An impressive array of heavy machinery has been brought to bear on this question. Here's a slightly more pedestrian solution.

The $6\cdot5^{999}$ admissible sequences of rolls are equiprobable, so we need to count how many of them contain $k$ occurrences of a given number, say, $6$.

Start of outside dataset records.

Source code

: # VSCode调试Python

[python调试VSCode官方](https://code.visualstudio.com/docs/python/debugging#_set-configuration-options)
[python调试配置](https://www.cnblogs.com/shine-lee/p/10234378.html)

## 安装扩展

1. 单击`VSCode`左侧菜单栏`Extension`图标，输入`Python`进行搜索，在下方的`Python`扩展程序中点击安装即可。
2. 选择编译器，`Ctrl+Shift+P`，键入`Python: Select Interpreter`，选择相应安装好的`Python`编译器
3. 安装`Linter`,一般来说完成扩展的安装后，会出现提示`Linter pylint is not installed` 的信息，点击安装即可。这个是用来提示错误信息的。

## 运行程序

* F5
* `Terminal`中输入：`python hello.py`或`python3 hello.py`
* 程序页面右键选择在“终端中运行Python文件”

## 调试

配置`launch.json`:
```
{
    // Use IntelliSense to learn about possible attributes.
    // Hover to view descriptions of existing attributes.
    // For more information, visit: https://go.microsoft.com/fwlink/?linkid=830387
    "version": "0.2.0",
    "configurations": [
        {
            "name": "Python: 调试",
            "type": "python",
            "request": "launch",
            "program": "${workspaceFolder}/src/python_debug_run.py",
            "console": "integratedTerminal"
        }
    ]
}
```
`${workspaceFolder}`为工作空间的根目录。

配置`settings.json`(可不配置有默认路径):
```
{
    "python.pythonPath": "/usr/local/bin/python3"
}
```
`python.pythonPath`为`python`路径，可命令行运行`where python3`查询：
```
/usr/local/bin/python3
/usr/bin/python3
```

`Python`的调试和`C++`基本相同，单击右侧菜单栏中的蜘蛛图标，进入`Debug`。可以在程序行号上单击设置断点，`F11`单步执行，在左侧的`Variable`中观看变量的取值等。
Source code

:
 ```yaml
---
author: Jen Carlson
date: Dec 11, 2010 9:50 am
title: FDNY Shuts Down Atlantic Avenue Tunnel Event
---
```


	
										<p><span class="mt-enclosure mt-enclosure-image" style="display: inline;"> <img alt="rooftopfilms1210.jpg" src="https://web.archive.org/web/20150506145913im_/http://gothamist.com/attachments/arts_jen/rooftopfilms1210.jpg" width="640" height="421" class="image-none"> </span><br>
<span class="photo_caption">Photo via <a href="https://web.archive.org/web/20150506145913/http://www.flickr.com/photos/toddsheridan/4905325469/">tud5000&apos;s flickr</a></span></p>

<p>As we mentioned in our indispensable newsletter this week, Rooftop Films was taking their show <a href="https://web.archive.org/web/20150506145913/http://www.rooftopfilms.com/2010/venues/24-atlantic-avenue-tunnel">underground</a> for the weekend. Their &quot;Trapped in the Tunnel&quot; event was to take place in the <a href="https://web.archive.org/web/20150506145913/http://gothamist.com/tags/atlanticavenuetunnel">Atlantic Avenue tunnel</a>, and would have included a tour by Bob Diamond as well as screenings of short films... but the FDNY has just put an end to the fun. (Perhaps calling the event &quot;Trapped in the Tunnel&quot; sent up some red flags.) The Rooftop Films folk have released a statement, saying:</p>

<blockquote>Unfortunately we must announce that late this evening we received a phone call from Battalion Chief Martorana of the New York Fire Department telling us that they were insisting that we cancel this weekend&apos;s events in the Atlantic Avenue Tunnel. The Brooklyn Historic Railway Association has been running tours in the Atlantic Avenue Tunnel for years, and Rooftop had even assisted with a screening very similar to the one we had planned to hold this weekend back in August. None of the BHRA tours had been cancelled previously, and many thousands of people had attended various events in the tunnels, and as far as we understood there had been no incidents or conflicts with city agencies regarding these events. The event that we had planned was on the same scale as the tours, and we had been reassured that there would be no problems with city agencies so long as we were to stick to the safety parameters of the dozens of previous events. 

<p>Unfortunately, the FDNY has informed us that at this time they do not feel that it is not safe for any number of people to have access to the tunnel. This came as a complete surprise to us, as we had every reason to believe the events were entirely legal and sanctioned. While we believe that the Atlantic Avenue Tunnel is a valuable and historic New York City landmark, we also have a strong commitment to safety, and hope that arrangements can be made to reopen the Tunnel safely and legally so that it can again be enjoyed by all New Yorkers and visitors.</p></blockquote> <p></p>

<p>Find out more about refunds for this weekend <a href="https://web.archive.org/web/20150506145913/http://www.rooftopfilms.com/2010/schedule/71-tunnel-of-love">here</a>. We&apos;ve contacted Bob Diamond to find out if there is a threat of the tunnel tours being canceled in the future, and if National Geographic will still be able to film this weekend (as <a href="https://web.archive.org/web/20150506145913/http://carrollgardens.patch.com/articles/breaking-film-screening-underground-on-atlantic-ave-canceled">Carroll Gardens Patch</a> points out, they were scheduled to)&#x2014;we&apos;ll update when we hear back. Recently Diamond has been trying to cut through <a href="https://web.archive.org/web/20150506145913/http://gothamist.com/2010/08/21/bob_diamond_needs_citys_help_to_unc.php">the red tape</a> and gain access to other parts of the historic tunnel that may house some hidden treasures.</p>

Let $a_{jn}$ be the number of admissible sequences of length $n$ with exactly $j$ $6$s that begin and end with a non-$6$. Fix a non-$6$ at the beginning, glue a non-$6$ to the right of each of the $j$ $6$s and choose $j$ slots for the resulting glued blocks out of $n-j-1$ objects ($j$ glued blocks and $n-2j-1$ unglued non-$6$s). There are $5^{j+1}4^{n-2j-1}$ options for the non-$6$s, so that makes

$$ a_{jn}=\frac54\cdot4^n\left(\frac5{16}\right)^j\binom{n-j-1}j $$

sequences.

A sequence with $k$ $6$s can begin and end with non-$6$s, for a contribution of $a_{k,1000}$, begin with a $6$ and end with a non-$6$ or vice versa, for a contribution of $2a_{k-1,999}$, or begin and end with a $6$, for a contribution of $a_{k-2,998}$, for a total of

$$ a_{k,1000}+2a_{k-1,999}+a_{k-2,998}=4^{1000}\left(\frac5{16}\right)^k\left(\frac54\binom{999-k}k+2\binom{999-k}{k-1}+\frac45\binom{999-k}{k-2}\right)\;. $$

Dividing by the total number of admissible sequences yields the probability of rolling $k$ $6$s:

$$ \frac56\left(\frac45\right)^{1000}\left(\frac5{16}\right)^k\left(\frac54\binom{999-k}k+2\binom{999-k}{k-1}+\frac45\binom{999-k}{k-2}\right)\;. $$

We could use this to calculate the expectation and variance, but this is more easily done using the linearity of expectation.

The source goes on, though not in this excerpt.